Grauzonen und Randgebiete

Eigenfetteinspritzungen und sogenannte Stammzelltherapien.

Die plastische Chirurgie hat in der Erforschung von Gewebe-ersatz/-regeneration eine Vorreiterrolle inne. Entsprechend intensiv sind die Forschungsbemühungen auch hinsichtlich der Verwendung von Stammzellen aus dem Fettgewebe (ADSCs) zur Herstellung von funktionellem Gewebeersatz.

 

Fetttransplantationen vom eigenen Körper sind über 100 Jahre alt. Durch Verbesserung der Übertragungstechniken konnten in den letzten Jahren die Einheilungsraten verbessert werden. Sie sind bei sorgfältiger Indikationsstellung eine wertvolle Ergänzung zu anderen Behandlungstechniken der plastischen Chirurgie.

Parallel zur Grundlagenforschung beschäftigen sich auch plastische Chirurgen mit der Frage, wie die im Fettgewebe enthaltenen Stammzellen beziehungsweise Vorläuferzellen genutzt werden können, um die Ergebnisse autologer Fetttransplantation hinsichtlich Vorhersagbarkeit und Planbarkeit, Größe und Stabilität des Volumens am Implantationsort sowie der Überlebensrate der transplantierten Zellen zu verbessern. Dies geschieht oft im Hinblick auf den Einsatz autologer Fetttransplantation zur ästhetischen Augmentation von Weichteilgewebe, insbesondere der Brustvergrößerung, zur Brustrekonstruktion nach Krebs sowie dem Lipofilling im Gesicht.

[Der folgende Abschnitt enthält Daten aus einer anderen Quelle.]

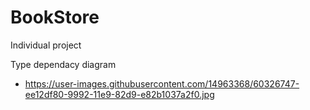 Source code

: # BookStore
Individual project

Type dependacy diagram 
 - https://user-images.githubusercontent.com/14963368/60326747-ee12df80-9992-11e9-82d9-e82b1037a2f0.jpg
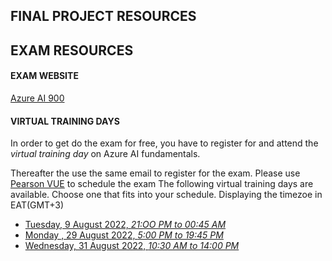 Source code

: ## FINAL PROJECT RESOURCES


## EXAM RESOURCES

#### EXAM WEBSITE
[Azure AI 900](https://docs.microsoft.com/en-us/certifications/exams/ai-900)

#### VIRTUAL TRAINING DAYS
In order to get do the exam for free, you have to register for and attend the _virtual training day_ on Azure AI fundamentals. 

Thereafter the use the same email to register for the exam.
Please use [Pearson VUE](https://go.microsoft.com/fwlink/?linkid=2187546) to schedule the exam
The following virtual training days are available. Choose one that fits into your schedule. Displaying the timezoe in EAT(GMT+3)
* [Tuesday, 9 August 2022, _21:OO PM to 00:45 AM_](https://mktoevents.com/Microsoft+Event/349441/157-GQE-382)
* [Monday , 29 August 2022, _5:00 PM to 19:45 PM_](https://mktoevents.com/Microsoft+Event/349761/157-GQE-382)
* [Wednesday, 31 August 2022, _10:30 AM to 14:00 PM_](https://mktoevents.com/Microsoft+Event/349346/157-GQE-382)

Keine wissenschaftliche Datengrundlage

„In einer Besorgnis erregenden Vielzahl an Veröffentlichungen sowohl in Fachjournalen als auch der Laienpresse und der Werbung für ästhetisch-medizinische Dienstleistungen aller Art wird in zunehmender Frequenz die Wirkung von ,Stammzellen‘ als elementares Funktionsprinzip in Anspruch genommen“, betonte Prof. Dr. G. Björn Stark, Ärztlicher Direktor der Abteilung für Plastische und Handchirurgie des Universitätsklinikums Freiburg. Auch die Industrie bewirbt zunehmend Verfahren zur Stammzellanreicherung von Eigengewebe. Eine plausible wissenschaftliche Datengrundlage für diese Argumentation wird meist nicht geliefert, Daten zur Sicherheit (zum Beispiel Risiken der Fehldifferenzierung, Tumorentstehung) fehlen oft gänzlich. Eine Verschleierung der Diagnose bei Brustkrebspatienten ist nicht auszuschließen.

An solche komplexen Therapien mit lebenden Zellen und Einrichtungen, welche diese durchführen, sind hohe Sicherheitsanforderungen zu stellen, insbesondere wenn diese Zellen bearbeitet werden. Keinesfalls können solche Produkte „Wunder“ bewirken und gegebenenfalls erforderliche komplexe plastisch-chirurgische Operationen ersetzen.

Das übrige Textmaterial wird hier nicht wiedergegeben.